Stealth Marketing - A Multi-Part Briefing - Part 2

Updated: June 24, 2010

"What's in a name? That which we call a rose by any other name would smell as sweet." Our friend William Shakespeare was very poetic, but did not have a clue about branding. Your brand name is the first and most important element in your marketing communications program. Building brand is about burning your company's unique and positive attributes into the mind of your customers. Selecting a company name that reflects your firm's unique value, and is memorable, will aid in your long-term success.

Naming Trends: Founder's Name, Generic, Made Up, Evocative…

A Business 2.0 article titled "The New Science of Naming" provided a timeline of naming trends over the past century. Yet a review of these trends shows very little "science" and a great deal of ego, art, and at times desperation in company naming. (The name "Accenture" is often cited as an example of desperation.)

While a well-chosen company name will by no means determine the success of your company, a poorly chosen company name can have a very negative affect.

Naming approaches have changed over time. Names have moved from straightforward descriptions to words used out of context to quirky made up words and back again.

  1. In the pre-Internet days, a brand always had a visual component: Coke has the shape of the bottle and the stylized writing; McDonald's has golden arches.

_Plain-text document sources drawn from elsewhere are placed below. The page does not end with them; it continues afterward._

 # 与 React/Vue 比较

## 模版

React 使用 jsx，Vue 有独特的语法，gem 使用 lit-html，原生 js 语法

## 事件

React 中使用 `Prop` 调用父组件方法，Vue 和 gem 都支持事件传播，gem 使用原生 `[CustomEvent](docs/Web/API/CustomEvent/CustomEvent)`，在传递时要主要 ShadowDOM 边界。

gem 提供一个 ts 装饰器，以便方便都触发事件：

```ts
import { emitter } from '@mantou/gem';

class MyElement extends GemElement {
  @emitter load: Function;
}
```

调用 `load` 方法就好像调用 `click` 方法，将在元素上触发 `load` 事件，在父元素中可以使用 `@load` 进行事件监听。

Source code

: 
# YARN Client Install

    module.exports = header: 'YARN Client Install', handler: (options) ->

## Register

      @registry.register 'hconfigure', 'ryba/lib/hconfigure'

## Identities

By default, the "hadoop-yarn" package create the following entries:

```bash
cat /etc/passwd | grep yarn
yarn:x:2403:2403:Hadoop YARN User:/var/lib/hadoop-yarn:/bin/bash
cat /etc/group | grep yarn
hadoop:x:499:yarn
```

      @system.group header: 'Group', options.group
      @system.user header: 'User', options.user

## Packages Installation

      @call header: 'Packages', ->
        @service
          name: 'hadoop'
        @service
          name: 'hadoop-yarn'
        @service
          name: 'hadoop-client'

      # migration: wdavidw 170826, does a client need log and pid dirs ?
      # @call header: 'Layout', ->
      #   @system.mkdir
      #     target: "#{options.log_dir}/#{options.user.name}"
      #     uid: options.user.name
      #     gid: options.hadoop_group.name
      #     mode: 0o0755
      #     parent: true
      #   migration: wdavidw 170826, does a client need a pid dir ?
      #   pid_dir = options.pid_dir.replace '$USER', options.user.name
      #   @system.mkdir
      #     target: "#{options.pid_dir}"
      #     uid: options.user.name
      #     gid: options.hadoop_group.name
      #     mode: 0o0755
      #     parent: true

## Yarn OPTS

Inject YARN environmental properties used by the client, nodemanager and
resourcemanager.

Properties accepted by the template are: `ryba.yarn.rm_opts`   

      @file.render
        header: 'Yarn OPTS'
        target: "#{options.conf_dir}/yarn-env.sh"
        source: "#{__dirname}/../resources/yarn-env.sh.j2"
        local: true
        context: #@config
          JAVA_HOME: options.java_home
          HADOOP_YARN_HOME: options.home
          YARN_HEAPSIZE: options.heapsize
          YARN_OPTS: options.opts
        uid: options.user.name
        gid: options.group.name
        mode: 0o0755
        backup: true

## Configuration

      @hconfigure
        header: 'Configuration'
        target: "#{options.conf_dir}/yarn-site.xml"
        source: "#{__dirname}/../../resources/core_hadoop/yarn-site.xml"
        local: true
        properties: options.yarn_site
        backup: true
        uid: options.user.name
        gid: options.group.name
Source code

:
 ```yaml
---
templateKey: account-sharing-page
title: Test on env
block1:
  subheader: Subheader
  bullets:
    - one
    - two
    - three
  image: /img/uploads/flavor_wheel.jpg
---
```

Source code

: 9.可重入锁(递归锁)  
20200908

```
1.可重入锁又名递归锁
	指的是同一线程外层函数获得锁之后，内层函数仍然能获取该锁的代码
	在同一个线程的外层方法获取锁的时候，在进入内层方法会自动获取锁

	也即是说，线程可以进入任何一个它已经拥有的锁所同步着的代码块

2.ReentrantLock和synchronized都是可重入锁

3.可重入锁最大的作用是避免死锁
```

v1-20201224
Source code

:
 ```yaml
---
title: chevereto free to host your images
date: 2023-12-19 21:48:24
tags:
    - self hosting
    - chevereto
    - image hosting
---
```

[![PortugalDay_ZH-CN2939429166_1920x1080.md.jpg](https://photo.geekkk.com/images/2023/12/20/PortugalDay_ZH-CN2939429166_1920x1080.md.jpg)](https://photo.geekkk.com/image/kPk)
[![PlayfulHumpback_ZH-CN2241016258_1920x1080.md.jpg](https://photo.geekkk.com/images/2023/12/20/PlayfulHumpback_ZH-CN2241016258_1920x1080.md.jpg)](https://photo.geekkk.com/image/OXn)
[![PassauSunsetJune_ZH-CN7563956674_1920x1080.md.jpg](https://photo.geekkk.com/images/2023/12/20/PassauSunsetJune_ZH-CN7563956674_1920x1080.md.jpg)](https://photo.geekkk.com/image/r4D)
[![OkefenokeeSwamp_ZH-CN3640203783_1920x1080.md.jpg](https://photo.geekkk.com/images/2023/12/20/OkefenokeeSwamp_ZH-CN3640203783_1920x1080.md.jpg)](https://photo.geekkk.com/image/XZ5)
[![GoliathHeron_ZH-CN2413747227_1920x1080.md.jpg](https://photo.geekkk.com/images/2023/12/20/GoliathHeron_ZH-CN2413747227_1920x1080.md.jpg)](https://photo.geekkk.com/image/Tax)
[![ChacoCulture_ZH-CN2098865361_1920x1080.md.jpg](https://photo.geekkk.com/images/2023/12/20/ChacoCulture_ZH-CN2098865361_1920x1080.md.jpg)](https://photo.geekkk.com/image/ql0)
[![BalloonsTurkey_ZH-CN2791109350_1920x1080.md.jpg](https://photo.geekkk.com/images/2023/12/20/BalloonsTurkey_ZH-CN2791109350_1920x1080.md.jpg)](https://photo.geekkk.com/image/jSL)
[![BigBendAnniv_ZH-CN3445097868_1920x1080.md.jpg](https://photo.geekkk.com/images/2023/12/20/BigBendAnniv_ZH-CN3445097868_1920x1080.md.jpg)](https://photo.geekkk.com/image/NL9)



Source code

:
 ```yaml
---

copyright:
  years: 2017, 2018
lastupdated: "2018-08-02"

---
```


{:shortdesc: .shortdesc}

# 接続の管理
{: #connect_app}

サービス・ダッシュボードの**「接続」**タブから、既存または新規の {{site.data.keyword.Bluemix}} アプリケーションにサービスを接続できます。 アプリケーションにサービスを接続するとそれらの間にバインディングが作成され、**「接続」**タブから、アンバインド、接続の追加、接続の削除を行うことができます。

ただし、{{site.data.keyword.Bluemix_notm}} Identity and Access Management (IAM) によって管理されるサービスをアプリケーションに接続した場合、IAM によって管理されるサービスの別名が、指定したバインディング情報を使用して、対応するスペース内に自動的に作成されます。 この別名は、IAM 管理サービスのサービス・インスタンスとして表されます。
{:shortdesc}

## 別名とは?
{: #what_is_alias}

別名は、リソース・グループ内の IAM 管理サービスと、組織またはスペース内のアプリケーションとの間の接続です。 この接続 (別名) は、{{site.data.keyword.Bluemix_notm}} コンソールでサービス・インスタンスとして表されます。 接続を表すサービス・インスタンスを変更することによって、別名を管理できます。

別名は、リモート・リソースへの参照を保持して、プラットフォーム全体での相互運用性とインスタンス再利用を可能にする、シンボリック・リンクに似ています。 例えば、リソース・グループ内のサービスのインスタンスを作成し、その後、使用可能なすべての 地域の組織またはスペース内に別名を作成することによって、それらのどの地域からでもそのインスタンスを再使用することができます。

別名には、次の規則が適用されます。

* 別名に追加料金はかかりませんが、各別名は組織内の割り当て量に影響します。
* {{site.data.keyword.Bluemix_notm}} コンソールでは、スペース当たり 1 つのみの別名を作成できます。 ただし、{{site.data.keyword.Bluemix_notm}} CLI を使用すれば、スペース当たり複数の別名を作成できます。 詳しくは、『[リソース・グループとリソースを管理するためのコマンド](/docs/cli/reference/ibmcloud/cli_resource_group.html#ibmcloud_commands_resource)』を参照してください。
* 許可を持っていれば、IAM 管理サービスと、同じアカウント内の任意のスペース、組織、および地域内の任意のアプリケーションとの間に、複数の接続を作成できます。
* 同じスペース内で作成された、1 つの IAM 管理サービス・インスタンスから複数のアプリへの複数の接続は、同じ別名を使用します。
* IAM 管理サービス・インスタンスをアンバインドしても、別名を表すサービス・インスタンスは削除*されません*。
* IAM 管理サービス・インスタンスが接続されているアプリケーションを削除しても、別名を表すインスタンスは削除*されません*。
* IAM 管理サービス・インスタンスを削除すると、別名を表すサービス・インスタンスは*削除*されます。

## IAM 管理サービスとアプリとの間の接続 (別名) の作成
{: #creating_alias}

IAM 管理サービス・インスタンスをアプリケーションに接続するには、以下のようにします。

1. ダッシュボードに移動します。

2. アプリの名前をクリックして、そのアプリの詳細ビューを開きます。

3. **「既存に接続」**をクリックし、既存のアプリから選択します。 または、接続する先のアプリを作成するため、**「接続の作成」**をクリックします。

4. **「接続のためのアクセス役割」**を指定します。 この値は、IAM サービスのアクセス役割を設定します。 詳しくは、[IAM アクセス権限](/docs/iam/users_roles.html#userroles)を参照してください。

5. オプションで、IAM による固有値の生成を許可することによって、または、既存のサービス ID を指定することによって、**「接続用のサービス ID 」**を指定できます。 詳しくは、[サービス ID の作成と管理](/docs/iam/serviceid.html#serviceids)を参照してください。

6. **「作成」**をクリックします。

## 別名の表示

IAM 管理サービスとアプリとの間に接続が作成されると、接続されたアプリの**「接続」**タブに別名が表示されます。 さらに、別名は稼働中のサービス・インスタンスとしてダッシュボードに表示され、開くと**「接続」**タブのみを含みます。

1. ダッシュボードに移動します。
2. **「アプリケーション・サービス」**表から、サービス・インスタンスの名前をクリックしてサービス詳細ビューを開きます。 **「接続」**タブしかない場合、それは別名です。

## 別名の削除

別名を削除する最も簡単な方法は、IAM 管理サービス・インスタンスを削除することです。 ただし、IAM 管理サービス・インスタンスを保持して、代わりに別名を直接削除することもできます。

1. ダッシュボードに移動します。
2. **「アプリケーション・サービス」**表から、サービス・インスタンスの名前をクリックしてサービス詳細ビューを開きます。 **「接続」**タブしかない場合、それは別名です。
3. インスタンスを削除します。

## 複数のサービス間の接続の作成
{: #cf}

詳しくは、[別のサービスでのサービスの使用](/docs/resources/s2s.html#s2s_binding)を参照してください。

In the Internet-era, the brand name alone without a visual component must carry the entire responsibility for being the key "memory tag."

Naming Approaches

Founder's Name(s) - popular in the early days of industry, company founder's used their own names: Ford, Kellogg's, Procter & Gamble. Founder's names were also popular in the early days of the computer industry: Hewlett-Packard, Varian and more recently Siebel Systems.

Straight Forward Descriptive Terms/Acronyms - General Motors (GM), International Business Machines (IBM) and Systems Analysis and Program Development (SAP) are all examples of company names that become acronyms with meaning.

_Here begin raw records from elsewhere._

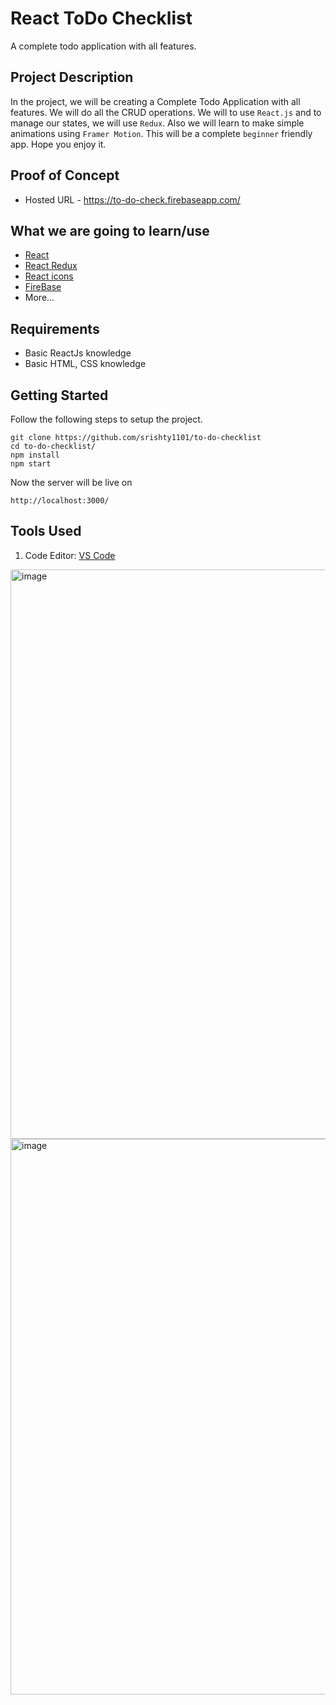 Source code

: # React ToDo Checklist
A complete todo application with all features.

## Project Description
In the project, we will be creating a Complete Todo Application with all features. We will do all the CRUD operations. We will to use `React.js` and to manage our states, we will use `Redux`. Also we will learn to make simple animations using `Framer Motion`. This will be a complete `beginner` friendly app. Hope you enjoy it.

## Proof of Concept 
- Hosted URL - https://to-do-check.firebaseapp.com/

## What we are going to learn/use
- [React](https://reactjs.org/)
- [React Redux](https://redux.js.org/)
- [React icons](https://react-icons.netlify.com/)
- [FireBase](https://console.firebase.google.com/)
- More...

## Requirements
- Basic ReactJs knowledge
- Basic HTML, CSS knowledge

## Getting Started
Follow the following steps to setup the project.

```shell
git clone https://github.com/srishty1101/to-do-checklist 
cd to-do-checklist/
npm install
npm start
```
Now the server will be live on 
```shell
http://localhost:3000/
```

## Tools Used
1. Code Editor: [VS Code](https://code.visualstudio.com/)


<img width="911" alt="image" src="https://user-images.githubusercontent.com/84490597/172231221-75261d71-899f-4935-856a-7fd288b5ebb3.png">
<img width="889" alt="image" src="https://user-images.githubusercontent.com/84490597/172231280-54cecaff-e57f-4139-8dac-f1007308808c.png">
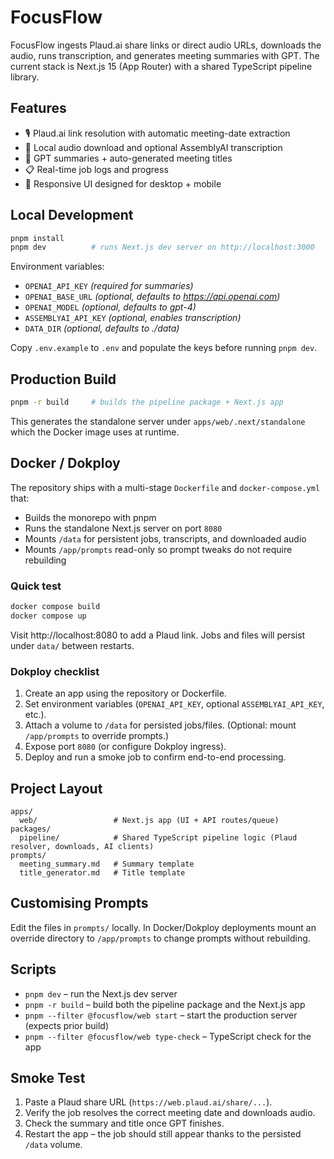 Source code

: # FocusFlow

FocusFlow ingests Plaud.ai share links or direct audio URLs, downloads the audio, runs transcription, and generates meeting summaries with GPT. The current stack is Next.js 15 (App Router) with a shared TypeScript pipeline library.

## Features

- 🎙️ Plaud.ai link resolution with automatic meeting-date extraction
- 📼 Local audio download and optional AssemblyAI transcription
- 🧠 GPT summaries + auto-generated meeting titles
- 📋 Real-time job logs and progress
- 📱 Responsive UI designed for desktop + mobile

## Local Development

```bash
pnpm install
pnpm dev          # runs Next.js dev server on http://localhost:3000
```

Environment variables:

- `OPENAI_API_KEY` *(required for summaries)*
- `OPENAI_BASE_URL` *(optional, defaults to https://api.openai.com)*
- `OPENAI_MODEL` *(optional, defaults to gpt-4)*
- `ASSEMBLYAI_API_KEY` *(optional, enables transcription)*
- `DATA_DIR` *(optional, defaults to ./data)*

Copy `.env.example` to `.env` and populate the keys before running `pnpm dev`.

## Production Build

```bash
pnpm -r build     # builds the pipeline package + Next.js app
```

This generates the standalone server under `apps/web/.next/standalone` which the Docker image uses at runtime.

## Docker / Dokploy

The repository ships with a multi-stage `Dockerfile` and `docker-compose.yml` that:

- Builds the monorepo with pnpm
- Runs the standalone Next.js server on port `8080`
- Mounts `/data` for persistent jobs, transcripts, and downloaded audio
- Mounts `/app/prompts` read-only so prompt tweaks do not require rebuilding

### Quick test

```bash
docker compose build
docker compose up
```

Visit http://localhost:8080 to add a Plaud link. Jobs and files will persist under `data/` between restarts.

### Dokploy checklist

1. Create an app using the repository or Dockerfile.
2. Set environment variables (`OPENAI_API_KEY`, optional `ASSEMBLYAI_API_KEY`, etc.).
3. Attach a volume to `/data` for persisted jobs/files. (Optional: mount `/app/prompts` to override prompts.)
4. Expose port `8080` (or configure Dokploy ingress).
5. Deploy and run a smoke job to confirm end-to-end processing.

## Project Layout

```
apps/
  web/                 # Next.js app (UI + API routes/queue)
packages/
  pipeline/            # Shared TypeScript pipeline logic (Plaud resolver, downloads, AI clients)
prompts/
  meeting_summary.md   # Summary template
  title_generator.md   # Title template
```

## Customising Prompts

Edit the files in `prompts/` locally. In Docker/Dokploy deployments mount an override directory to `/app/prompts` to change prompts without rebuilding.

## Scripts

- `pnpm dev` – run the Next.js dev server
- `pnpm -r build` – build both the pipeline package and the Next.js app
- `pnpm --filter @focusflow/web start` – start the production server (expects prior build)
- `pnpm --filter @focusflow/web type-check` – TypeScript check for the app

## Smoke Test

1. Paste a Plaud share URL (`https://web.plaud.ai/share/...`).
2. Verify the job resolves the correct meeting date and downloads audio.
3. Check the summary and title once GPT finishes.
4. Restart the app – the job should still appear thanks to the persisted `/data` volume.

Real words used out of context - Apple and Orange are catchy but without a suggestion of the business. This type of name requires marketing work to establish meaning and build the brand. If they are catchy, unique, and well marketed, they are likely to be remembered.

Made up words - Xerox, Google, as with real words used out of context, these made up words require significant marketing to build meaning in the minds of customers. The longer and harder your name is to spell, the more marketing effort will be required to build name awareness.

Generic Common Noun - cars.com, wine.com, pets.com generic common noun names are straight forward, but contain an element of risk. In the US, common noun product names are generally associated with "generic" products, which are recognized as "cheap" products. Overtime, the market has proven that proper nouns, to which people can attribute a brand value, are the names remembered as having value.

Real words suggestive of the business - Jawbone, Oracle, Blackboard and Research In Motion (RIM) are simple names that are intuitive and have real meaning "in the spirit" of what the company does.

The Naming Process

Whether you seek the professional advice of a naming and branding firm, or take the project on internally, the steps will be similar (although the costs could be dramatically different).

1. Marketplace and Competitive Research - define market opportunities, understand the business context of target customers and evaluate competitors.

2. Develop your "Unique Value Proposition" for your target customer. What is the "promise" your company strives to make that differentiates it from its competition? Identify your core values, personality and identity.

3. Creative Brainstorming - pull together your team to review your unique value proposition and get creative. In brainstorming, every idea is a good idea (as it may lead to another better idea). This exercise is often most successful with the addition of popcorn and beer.

Consider the following elements while brainstorming your company name:

  • Unique and memorable - Hotmail, Yahoo, Yelp, Boo.com. The latter was one of the biggest flops in Europe's dot.com history, but failure was not due to the name - which will be long remembered - but due to Boo.com being unable to deliver on its promises.
  • Suggestive - A word or words suggestive of a category without being generic.
  • Pronounceable - Word-of-mouth is the most effective publicity, be sure people can say your name, and in multiple languages.
  • Easy to spell - In the Internet era your website is one of your most powerful tools, so customers must be able to find it.
  • Appropriate for you target customers - Blue Martini, for example, would not work as a children's website.
  • Cross-cultural - think about a global name. The old story of the US auto manufacturer that introduced a car called the "Nova" into Mexico, not realizing that in Spanish Nova means "no go," is a perfect example of the potential problem.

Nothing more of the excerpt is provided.